## Source texts of formatted documents
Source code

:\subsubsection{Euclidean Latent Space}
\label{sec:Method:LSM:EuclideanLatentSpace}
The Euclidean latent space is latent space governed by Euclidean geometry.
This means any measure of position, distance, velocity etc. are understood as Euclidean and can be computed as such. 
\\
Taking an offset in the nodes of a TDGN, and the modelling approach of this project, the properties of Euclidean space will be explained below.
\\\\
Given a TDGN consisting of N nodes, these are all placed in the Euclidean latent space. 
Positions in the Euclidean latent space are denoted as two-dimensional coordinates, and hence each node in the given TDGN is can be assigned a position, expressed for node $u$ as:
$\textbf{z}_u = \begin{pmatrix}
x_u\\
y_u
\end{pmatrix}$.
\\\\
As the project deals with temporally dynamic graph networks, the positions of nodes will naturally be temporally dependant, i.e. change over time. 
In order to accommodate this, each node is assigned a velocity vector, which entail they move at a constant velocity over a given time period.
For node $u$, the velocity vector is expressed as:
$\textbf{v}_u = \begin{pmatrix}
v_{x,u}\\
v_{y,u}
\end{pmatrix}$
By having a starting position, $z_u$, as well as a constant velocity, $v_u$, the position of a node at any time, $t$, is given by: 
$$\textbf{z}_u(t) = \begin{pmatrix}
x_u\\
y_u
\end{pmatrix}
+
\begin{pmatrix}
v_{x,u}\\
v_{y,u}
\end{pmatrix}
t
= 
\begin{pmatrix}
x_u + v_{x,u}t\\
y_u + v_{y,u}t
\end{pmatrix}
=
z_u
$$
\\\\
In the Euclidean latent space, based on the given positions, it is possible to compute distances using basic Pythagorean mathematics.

## Problem requirements
Which lines above include "vector"? Show each of them by copying it.

## Result
In order to accommodate this, each node is assigned a velocity vector, which entail they move at a constant velocity over a given time period.
For node $u$, the velocity vector is expressed as:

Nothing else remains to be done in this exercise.